The Necessity of Rest

I read C.J. Mahaney’s Humility ten years ago and there is one point that has remained with me and influenced me the most over this past decade: his thought on rest. He says this:

The fact is, God could have created us without a need for sleep. But He chose to build this need within us, and there’s a spiritual purpose for it. Each night, as I confront my need again for sleep, I’m reminded that I’m a dependent creature. I am not self-sufficient. I am not the Creator. There is only One who “will neither slumber nor sleep” (Psalm 121:4), and I am not that One.

There is a nightly rest, and a weekly rest. For the homeschool mom, Sally Clarkson recommends a week of rest after six weeks of continuous homeschooling.

But today, however, I would like to propose a mid-day rest.

Young children may nap at this time and use this time as a physical rest but there is, perhaps, a different sort of rest for mom during an hour or two of “alone” time— time to sip tea and read a book, time to exercise, time to sit outside and write, or perhaps, yes, even to lie down sleep (Praised are you, O Lord, my God, who brings sleep to my eyes and slumber to my eyelids). Even my six year old, who no longer naps, benefits from time alone. He can listen to an audio book, play with legos, color, or simply lounge about and consider the sacred and mundane.

We all need time to process and catalog our experiences and form a response to them.
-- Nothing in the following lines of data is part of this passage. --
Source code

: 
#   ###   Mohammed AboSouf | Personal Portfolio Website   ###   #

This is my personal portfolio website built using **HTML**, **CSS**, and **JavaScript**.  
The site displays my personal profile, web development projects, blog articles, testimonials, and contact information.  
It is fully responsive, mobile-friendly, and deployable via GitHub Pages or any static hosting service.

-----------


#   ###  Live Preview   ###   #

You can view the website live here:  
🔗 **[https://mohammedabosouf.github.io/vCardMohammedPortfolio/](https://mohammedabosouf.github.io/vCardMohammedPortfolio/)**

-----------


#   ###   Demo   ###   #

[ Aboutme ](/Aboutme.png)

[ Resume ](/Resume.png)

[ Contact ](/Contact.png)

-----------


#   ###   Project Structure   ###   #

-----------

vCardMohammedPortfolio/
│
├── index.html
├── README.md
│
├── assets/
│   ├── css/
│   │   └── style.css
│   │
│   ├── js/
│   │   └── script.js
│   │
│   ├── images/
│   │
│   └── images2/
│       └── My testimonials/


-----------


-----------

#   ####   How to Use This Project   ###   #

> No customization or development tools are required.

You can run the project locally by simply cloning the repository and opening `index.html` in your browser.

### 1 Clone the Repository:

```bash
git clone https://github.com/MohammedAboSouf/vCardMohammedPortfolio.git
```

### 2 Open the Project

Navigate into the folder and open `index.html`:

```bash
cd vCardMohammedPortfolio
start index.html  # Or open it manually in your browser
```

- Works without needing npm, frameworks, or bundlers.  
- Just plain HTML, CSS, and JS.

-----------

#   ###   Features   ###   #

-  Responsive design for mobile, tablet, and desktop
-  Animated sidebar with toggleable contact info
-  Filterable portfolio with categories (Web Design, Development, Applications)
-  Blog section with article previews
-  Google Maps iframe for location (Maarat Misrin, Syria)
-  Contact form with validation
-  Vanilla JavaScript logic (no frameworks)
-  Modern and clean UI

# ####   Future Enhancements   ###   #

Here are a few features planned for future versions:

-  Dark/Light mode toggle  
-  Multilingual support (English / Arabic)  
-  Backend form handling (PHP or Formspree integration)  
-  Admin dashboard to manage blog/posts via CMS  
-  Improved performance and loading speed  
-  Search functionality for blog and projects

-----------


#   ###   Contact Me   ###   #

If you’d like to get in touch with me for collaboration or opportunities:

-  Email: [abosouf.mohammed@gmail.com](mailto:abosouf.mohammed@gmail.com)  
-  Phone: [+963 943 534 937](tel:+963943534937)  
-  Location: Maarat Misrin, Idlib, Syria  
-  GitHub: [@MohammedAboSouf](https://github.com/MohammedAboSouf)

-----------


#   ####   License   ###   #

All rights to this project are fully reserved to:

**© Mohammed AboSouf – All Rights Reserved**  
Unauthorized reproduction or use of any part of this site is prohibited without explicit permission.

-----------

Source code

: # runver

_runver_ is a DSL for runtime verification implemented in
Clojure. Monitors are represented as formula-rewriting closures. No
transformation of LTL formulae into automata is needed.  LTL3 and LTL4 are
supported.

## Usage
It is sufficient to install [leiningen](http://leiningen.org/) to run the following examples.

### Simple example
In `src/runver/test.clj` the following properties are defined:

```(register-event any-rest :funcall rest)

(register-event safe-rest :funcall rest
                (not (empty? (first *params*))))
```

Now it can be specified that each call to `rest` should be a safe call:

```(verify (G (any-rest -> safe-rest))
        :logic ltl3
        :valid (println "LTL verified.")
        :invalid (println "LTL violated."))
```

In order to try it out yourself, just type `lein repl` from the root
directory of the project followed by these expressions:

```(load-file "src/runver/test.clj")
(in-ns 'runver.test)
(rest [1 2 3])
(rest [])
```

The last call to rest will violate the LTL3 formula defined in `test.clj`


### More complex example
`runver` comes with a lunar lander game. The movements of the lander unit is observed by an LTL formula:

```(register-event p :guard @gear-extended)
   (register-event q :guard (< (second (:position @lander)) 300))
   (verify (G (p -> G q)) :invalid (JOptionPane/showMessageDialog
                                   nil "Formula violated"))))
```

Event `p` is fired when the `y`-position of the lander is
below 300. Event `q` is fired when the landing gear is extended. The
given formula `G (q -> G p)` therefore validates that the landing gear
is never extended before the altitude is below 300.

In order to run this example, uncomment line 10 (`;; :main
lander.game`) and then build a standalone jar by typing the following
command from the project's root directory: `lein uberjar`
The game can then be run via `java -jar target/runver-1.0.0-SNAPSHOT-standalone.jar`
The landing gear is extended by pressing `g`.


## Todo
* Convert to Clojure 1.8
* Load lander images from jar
The contemplative life could begin in childhood, if afforded the opportunity.

In New Seeds of Contemplation, Thomas Merton writes:

. . . the interior life and contemplation are the things we most of all need — I speak only of contemplation that springs from the love of God.

In offering rest to our children and in offering rest to ourselves, we offer time and space for “the things we most of all the need,” that is a robust interior life and a habit of contemplation— the substance of which we are providing during our more active hours, since “every moment and every event of every man’s life on earth plants something in his soul,” as Merton expresses.

As co-gardeners of our souls with God, we need time to weed and attend to the sprouts— either to discard or to save. And how can those two classes be discerned without time for observation and discernment, without time for contemplation? Indeed, I think so often we rush about seeking answers to questions we already know, that God has already whispered into our souls, if we were only quiet and still enough to hear His voice. He is our Shepherd and we are His sheep, yet we only know Him when He speaks if we have trained our ears to hear, if we have rested in His shadow and been fed from His hand. What is it to lie down in green pastures except to rest in the One who cares for us, who is with us, who is mighty to save? Who quiets us with His love, and rejoices over us with singing? Find rest, oh my soul, in God alone.

In rest, there is the renewing of our minds.

In rest, there is worship.

In rest, there is the meditation and contemplation of the mighty works and workings of God— His hidden hand, and His outstretched arm.

In rest, there is salvation— not shame.

In rest, we walk with God in garden. We hear His voice and are not afraid.

There is a time for all manner of things under the sun— including rest.

There is a time for thinking, and feeling, and doing— and each have their sabbath. There is a time for work and a time to refrain from working— or at least to work differently. There is a quote I once heard and will butcher to this effect:

He who works with his head, sabbaths with his hands.

And so, far be it from me to put limitations or parameters about what it means to rest— I only seek to encourage a regular ceasing from striving. Take mental time, and prepare a mental space to be still, to know that He is God (that we are His people), and to rest.

I’ll quote Mahaney in benediction and in encouragement for your set-apart time, perhaps your mid-day rest:

Seize this opportunity to mortify pride and cultivate humility by setting apart [rest] as a holy gift from God, as a reminder of your full dependence on Him, and as an occasion to examine your own heart before Him. Let the Spirit give you a new perception and appreciation of [rest], so that this seemingly ordinary act might be transformed into an opportunity to cultivate humility and weaken pride.